[Your goal]: Will you return, word for word, only the lines from the top of the data below down to and including the one with "# Cloud Foundry アプリケーションの Kibana ログ・フォーマット"?

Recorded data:
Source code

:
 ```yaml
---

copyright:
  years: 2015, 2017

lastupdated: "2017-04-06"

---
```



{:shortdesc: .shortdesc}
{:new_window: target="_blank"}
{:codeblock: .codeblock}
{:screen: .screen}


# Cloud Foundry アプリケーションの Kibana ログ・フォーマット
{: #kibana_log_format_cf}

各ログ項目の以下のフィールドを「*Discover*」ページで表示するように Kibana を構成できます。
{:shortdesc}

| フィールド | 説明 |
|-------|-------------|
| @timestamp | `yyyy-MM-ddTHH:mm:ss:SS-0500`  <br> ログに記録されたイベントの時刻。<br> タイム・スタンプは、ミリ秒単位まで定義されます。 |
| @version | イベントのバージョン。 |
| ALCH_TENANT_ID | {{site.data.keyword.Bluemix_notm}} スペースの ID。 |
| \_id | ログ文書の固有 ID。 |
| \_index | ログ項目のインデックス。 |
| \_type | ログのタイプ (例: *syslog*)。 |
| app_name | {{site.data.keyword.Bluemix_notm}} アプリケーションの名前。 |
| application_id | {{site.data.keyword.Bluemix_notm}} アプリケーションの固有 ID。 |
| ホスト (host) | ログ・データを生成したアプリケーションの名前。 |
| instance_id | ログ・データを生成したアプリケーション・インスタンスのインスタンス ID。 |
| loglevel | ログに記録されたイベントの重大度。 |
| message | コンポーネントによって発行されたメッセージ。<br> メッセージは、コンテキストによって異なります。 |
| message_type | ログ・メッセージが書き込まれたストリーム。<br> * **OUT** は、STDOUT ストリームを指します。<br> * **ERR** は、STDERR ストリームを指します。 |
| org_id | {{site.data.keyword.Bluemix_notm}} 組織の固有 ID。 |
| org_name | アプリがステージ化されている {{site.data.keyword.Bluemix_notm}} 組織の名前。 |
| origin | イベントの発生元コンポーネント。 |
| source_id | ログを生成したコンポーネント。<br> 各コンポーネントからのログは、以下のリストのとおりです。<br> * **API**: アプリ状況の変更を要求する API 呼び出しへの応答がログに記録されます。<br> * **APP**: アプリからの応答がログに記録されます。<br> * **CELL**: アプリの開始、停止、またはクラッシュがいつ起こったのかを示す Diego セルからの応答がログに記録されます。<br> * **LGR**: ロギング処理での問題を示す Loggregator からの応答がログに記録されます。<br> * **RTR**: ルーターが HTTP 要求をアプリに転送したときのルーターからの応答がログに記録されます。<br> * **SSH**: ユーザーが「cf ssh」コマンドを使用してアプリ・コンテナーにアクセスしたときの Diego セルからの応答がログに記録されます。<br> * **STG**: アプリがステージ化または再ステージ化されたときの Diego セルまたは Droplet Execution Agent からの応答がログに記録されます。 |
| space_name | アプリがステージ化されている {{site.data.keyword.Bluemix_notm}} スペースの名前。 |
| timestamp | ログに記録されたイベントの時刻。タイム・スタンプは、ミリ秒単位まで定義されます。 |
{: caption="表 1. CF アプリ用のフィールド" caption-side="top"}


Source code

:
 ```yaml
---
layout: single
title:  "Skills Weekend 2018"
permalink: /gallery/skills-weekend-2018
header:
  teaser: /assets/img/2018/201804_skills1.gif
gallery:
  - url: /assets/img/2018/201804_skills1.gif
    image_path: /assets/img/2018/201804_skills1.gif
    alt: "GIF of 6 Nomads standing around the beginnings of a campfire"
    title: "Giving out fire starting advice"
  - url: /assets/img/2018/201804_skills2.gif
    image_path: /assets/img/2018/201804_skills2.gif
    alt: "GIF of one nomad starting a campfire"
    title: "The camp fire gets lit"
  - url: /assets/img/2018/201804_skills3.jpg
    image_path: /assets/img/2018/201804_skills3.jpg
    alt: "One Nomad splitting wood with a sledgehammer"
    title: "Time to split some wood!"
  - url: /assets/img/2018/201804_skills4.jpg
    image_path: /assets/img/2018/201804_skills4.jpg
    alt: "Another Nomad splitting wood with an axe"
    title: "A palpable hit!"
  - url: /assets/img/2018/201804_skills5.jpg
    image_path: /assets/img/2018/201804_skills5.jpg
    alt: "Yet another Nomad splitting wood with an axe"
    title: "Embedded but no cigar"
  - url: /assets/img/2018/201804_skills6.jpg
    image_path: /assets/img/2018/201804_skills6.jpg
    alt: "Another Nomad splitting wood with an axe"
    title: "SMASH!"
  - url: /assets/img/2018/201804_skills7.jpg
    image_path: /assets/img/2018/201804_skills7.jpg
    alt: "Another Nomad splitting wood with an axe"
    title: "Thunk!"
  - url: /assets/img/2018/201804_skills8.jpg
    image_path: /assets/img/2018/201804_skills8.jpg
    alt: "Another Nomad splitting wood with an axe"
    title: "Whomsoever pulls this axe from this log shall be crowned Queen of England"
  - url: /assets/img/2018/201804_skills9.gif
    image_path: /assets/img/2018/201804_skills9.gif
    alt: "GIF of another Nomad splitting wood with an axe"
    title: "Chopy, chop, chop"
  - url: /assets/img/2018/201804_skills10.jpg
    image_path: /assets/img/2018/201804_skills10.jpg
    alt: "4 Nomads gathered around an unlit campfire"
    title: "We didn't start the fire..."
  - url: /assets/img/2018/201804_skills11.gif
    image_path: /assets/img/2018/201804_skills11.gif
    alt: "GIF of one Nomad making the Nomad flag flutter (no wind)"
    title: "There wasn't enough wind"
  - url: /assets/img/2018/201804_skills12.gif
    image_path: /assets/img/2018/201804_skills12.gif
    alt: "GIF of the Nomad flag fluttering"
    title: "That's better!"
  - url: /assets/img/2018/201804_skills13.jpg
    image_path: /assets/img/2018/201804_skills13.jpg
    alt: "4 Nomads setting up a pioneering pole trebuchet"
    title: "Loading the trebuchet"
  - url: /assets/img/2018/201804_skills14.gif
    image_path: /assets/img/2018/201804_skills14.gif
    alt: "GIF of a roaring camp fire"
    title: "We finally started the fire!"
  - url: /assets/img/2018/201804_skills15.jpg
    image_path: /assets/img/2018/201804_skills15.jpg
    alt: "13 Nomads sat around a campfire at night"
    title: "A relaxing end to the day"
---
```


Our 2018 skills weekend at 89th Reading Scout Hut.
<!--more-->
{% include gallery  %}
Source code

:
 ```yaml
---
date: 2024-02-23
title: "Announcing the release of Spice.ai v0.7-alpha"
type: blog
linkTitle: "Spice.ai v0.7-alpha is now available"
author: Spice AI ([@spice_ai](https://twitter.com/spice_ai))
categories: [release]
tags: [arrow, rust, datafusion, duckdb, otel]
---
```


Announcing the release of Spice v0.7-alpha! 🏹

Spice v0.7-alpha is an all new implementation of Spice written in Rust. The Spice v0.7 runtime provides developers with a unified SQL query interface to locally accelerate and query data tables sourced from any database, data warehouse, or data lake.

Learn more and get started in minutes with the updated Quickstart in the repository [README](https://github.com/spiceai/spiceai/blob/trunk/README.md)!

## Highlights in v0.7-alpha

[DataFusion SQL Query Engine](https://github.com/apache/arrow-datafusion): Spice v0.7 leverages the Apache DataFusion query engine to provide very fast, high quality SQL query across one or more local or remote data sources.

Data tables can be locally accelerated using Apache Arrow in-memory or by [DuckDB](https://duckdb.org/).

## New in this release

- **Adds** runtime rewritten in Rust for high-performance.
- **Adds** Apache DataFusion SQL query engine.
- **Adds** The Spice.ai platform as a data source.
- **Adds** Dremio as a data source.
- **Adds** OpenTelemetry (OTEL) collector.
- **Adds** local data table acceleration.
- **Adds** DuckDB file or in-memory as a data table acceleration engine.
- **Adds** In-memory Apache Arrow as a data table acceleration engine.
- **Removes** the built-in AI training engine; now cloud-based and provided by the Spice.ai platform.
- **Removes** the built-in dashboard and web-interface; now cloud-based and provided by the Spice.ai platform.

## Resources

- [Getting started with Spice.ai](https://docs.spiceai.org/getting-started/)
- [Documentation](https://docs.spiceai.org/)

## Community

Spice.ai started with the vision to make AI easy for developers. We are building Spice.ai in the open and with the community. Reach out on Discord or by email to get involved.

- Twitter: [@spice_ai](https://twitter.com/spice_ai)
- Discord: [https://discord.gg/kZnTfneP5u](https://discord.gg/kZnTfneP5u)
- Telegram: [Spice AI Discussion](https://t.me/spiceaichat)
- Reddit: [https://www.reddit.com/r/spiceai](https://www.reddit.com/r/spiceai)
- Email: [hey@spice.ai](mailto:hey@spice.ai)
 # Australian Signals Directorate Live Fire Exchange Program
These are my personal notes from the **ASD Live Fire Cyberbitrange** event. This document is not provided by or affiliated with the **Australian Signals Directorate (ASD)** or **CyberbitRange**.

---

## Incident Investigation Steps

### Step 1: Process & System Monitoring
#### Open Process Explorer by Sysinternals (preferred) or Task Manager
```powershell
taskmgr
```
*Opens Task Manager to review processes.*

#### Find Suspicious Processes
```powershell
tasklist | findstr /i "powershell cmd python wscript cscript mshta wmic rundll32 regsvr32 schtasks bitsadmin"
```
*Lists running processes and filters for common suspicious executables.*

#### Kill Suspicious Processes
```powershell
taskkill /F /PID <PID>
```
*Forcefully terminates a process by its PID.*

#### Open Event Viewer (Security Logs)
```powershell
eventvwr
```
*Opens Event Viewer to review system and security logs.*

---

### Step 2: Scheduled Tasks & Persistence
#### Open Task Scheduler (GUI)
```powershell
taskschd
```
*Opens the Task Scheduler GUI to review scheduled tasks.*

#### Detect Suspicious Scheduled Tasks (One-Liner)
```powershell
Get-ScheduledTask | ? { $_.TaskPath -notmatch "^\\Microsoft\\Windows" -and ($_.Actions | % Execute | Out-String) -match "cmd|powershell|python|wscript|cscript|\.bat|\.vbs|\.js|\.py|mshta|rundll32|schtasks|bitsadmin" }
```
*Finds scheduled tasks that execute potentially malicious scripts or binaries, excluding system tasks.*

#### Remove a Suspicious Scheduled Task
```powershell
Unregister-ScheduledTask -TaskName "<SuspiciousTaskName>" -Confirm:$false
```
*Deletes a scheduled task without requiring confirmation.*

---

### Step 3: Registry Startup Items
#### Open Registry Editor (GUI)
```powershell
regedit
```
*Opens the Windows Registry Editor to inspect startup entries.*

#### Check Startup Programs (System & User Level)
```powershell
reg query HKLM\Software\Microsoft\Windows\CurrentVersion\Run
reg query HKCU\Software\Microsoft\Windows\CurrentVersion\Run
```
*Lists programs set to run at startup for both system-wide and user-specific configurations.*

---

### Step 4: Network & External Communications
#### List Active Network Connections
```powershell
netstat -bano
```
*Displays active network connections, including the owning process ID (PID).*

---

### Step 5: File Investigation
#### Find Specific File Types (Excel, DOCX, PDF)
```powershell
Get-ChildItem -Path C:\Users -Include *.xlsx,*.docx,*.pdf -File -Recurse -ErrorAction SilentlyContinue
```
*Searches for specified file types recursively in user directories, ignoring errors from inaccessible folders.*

[Solution to the problem]:
Source code

:
 ```yaml
---

copyright:
  years: 2015, 2017

lastupdated: "2017-04-06"

---
```



{:shortdesc: .shortdesc}
{:new_window: target="_blank"}
{:codeblock: .codeblock}
{:screen: .screen}


# Cloud Foundry アプリケーションの Kibana ログ・フォーマット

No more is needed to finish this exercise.